A peça centra-se nas personagens originais da tragédia (rei Édipo, Jocasta, o adivinho-sacerdote Tirésias, Antígua e o rei Laio, ainda que esta personagem nunca apareça fisicamente, mas seja mencionada), com o autor a pô-las como arquétipos e a desdobrá-las noutras personagens, mais próximas do mito ou da realidade norte-americana, explicou a encenadora.

O autor regressa assim a temas que sempre lhe foram caros, como a obsessão com a figura do pai, com o que este representa, o que desempenha e a forma como influencia os destinos da família naquela sociedade patriarcal norte-americana, referiu.
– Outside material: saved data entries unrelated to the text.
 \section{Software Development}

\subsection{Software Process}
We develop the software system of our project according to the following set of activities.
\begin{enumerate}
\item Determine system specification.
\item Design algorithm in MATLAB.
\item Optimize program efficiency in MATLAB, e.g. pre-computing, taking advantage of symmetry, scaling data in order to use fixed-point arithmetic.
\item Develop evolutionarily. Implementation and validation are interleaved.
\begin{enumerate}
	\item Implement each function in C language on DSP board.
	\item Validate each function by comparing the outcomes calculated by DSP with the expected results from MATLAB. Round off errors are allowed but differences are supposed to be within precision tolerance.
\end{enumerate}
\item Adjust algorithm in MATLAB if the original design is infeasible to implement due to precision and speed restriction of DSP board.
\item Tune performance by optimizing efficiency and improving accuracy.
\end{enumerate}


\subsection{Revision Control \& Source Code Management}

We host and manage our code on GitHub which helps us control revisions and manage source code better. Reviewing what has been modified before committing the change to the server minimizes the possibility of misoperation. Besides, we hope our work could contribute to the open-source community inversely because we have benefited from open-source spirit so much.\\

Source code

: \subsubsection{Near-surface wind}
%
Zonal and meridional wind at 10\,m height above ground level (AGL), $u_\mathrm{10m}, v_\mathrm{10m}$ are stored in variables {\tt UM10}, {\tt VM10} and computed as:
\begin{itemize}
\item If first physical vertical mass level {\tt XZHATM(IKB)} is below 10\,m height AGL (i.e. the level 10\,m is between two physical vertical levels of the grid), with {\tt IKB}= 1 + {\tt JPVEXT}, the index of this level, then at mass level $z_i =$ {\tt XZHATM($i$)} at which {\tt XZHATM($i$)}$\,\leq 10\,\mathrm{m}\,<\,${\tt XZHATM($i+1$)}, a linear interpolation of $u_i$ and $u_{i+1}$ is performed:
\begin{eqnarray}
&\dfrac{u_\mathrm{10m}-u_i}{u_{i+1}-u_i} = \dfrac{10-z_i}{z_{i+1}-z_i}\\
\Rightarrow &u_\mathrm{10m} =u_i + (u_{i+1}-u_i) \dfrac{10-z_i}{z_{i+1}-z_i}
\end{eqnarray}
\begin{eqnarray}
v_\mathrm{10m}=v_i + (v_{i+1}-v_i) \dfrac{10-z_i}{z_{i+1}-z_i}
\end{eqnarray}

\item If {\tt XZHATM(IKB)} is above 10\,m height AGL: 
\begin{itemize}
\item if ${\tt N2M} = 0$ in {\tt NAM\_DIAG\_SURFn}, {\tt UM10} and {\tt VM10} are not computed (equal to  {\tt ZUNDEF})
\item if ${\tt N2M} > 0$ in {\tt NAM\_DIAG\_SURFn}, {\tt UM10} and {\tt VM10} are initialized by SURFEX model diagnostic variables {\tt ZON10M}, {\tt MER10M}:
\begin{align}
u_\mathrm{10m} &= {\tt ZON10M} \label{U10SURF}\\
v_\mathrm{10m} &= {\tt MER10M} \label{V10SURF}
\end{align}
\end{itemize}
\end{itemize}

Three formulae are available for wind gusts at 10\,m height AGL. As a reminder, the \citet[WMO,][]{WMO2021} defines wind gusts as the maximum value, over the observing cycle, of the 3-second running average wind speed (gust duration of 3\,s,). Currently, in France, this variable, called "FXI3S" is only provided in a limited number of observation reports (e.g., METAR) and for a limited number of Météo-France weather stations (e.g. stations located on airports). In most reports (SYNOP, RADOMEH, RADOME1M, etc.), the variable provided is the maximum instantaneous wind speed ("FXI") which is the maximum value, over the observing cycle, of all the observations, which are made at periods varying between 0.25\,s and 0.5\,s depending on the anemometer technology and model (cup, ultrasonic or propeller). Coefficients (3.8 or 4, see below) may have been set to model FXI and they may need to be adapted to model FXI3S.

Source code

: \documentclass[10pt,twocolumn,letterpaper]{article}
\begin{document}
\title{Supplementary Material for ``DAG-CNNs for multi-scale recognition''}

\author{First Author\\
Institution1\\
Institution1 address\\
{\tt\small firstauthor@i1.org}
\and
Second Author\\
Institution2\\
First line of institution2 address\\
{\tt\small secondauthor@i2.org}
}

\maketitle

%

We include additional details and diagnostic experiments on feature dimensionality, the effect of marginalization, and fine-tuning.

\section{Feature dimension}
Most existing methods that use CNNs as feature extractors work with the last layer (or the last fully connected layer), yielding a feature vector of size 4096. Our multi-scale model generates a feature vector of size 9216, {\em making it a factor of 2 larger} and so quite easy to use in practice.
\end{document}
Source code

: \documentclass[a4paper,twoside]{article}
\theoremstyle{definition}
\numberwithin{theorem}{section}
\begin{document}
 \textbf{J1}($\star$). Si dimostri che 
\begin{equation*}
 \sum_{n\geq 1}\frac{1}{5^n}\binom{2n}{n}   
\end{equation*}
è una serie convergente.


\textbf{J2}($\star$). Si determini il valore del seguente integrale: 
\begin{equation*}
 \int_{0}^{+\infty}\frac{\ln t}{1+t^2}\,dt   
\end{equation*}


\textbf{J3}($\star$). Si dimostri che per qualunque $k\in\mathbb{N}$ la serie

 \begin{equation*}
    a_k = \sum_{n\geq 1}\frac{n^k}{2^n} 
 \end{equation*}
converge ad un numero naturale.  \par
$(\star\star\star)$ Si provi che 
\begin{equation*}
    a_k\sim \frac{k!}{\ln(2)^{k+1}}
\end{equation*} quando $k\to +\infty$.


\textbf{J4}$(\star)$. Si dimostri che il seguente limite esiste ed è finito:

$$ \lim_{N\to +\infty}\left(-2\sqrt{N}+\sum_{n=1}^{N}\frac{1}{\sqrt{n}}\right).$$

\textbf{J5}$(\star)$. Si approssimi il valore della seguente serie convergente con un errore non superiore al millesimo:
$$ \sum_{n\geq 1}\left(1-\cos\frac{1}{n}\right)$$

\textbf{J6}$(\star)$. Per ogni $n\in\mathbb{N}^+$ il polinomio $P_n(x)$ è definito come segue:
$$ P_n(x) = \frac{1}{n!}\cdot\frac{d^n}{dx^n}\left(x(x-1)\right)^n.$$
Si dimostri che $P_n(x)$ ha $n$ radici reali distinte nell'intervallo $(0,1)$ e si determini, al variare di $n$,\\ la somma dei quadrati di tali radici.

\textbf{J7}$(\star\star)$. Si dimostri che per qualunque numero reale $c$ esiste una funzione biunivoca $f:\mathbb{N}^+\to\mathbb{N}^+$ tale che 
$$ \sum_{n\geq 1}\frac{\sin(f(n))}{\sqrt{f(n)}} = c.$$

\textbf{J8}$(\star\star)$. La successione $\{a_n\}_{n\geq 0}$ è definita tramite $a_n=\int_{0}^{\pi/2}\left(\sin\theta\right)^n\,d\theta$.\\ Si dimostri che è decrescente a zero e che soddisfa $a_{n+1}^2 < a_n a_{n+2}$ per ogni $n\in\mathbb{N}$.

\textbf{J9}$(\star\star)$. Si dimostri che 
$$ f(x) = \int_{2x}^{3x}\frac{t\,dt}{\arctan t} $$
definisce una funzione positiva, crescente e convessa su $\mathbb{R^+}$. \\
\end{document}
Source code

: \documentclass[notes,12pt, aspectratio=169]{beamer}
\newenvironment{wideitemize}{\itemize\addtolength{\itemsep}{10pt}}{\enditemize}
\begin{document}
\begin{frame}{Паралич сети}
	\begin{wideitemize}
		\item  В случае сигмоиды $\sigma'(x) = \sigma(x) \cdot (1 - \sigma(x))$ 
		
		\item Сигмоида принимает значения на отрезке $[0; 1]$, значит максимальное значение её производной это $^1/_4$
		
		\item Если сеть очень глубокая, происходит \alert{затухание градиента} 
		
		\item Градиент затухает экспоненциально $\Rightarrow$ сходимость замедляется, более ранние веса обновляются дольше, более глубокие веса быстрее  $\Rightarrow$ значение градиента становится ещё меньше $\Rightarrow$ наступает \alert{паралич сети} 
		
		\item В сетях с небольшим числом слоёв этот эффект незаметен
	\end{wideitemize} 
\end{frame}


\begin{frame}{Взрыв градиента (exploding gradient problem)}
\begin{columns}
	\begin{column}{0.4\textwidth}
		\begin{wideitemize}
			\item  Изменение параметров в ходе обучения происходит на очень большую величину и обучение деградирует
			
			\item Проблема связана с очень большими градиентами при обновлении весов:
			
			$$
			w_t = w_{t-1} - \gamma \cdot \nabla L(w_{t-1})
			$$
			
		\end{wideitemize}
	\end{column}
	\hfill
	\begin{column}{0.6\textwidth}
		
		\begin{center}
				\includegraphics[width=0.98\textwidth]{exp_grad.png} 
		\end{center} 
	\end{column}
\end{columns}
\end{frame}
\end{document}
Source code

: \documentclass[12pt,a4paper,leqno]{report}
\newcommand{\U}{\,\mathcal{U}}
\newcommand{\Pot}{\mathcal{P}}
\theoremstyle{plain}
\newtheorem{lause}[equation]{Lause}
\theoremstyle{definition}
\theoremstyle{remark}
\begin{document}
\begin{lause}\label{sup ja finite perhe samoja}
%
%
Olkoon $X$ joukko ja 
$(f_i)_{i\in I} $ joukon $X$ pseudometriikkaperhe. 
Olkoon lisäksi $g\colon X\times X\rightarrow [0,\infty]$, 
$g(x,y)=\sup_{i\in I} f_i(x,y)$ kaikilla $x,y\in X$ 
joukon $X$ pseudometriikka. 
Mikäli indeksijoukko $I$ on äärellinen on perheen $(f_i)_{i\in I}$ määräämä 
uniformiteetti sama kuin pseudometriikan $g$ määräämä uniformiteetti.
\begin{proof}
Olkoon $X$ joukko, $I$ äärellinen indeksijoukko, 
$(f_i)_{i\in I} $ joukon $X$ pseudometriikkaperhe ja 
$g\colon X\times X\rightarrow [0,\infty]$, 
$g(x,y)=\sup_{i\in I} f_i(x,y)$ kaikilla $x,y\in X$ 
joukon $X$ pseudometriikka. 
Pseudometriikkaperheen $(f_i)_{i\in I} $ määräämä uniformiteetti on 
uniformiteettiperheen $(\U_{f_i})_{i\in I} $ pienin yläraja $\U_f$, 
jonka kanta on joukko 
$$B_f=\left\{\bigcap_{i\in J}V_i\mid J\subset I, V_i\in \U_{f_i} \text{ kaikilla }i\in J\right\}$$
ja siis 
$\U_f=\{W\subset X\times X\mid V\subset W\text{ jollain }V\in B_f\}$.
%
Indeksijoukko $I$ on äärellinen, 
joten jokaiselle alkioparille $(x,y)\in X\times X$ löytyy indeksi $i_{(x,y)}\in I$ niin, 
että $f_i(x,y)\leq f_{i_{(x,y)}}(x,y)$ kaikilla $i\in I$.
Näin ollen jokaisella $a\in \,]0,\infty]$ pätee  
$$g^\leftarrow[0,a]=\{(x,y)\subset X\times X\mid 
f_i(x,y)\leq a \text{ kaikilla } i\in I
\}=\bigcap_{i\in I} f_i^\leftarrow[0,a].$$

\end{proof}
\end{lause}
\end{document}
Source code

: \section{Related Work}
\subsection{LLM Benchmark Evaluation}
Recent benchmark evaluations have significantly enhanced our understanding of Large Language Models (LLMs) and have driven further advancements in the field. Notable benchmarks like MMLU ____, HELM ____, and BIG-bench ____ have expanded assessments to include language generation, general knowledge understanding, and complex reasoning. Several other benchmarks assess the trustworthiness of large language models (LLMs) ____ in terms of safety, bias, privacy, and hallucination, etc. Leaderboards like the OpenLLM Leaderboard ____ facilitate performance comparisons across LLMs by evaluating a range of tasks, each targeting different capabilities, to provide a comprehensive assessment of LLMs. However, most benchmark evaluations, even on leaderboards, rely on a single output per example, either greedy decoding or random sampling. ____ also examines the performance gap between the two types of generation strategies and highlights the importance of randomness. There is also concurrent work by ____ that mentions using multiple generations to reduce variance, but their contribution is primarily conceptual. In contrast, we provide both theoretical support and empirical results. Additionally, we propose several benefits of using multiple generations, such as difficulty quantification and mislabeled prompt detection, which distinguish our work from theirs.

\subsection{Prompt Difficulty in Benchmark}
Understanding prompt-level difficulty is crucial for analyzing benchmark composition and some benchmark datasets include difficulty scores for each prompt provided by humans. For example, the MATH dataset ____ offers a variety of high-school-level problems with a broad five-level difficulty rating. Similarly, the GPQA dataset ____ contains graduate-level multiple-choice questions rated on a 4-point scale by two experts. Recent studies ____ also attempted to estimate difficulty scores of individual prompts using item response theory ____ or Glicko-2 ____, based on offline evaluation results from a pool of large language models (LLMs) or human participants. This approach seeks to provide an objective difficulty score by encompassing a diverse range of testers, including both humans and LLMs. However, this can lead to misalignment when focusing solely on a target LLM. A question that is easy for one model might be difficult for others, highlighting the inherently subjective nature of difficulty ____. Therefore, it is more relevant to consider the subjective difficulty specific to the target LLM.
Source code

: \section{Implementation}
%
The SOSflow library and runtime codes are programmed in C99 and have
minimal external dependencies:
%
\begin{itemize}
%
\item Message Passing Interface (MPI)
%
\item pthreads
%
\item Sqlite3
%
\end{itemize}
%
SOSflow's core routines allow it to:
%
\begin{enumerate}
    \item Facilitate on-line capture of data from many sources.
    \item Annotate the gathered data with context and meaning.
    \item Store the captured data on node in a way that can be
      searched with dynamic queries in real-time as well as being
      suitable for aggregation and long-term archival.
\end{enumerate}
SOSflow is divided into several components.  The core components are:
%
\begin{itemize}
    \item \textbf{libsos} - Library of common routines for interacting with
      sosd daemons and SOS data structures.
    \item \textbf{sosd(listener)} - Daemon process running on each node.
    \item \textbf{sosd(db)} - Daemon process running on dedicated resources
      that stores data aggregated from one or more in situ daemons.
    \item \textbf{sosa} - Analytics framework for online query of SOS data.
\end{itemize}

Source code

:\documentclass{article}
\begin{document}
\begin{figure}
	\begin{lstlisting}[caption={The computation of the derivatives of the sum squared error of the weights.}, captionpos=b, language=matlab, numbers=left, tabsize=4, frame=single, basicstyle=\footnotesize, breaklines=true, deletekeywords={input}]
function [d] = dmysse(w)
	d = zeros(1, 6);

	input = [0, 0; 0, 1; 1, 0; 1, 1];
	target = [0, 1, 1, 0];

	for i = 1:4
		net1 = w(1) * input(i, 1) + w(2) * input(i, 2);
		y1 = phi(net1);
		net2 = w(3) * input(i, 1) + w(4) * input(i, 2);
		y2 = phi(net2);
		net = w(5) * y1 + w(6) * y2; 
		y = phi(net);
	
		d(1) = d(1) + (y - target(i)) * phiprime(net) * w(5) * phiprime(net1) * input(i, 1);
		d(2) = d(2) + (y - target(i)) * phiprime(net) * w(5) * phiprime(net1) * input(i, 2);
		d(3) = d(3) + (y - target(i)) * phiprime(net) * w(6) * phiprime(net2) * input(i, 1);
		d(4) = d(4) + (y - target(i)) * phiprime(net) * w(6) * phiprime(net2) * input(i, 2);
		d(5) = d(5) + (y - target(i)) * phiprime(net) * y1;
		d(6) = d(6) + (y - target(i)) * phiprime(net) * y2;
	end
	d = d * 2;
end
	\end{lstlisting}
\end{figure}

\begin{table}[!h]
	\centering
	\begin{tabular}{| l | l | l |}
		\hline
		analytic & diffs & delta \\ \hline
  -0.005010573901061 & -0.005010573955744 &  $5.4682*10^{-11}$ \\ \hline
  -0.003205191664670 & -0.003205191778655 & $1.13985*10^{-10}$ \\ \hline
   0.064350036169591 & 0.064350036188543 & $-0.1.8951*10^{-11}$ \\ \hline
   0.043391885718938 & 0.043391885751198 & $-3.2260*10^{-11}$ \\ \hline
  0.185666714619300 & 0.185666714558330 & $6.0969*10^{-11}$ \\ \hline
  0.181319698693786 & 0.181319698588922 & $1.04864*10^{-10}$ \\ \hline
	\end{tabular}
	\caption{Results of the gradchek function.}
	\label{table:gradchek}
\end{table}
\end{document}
As "feridas" da sociedade ocidental são aqui tratadas de forma satírica, naquela que é a última reflexão do dramaturgo sobre os temas que sempre o apaixonaram. Temas que nos acompanham a todos desde que nascemos e aos quais não podemos fugir, como a família, a hereditariedade, o destino e o livre arbítrio, frisou a encenadora à Lusa.

“Aqui ele representa aquela dimensão do pai falível, do pai que falhou”, numa ação em que introduz uma criatura “proscrita da sociedade sobre quem recaem todas as culpas”, e que é “conduzida” por dois polícias – “um detetive forense e um polícia típico de autoestrada da América interior”, indicou.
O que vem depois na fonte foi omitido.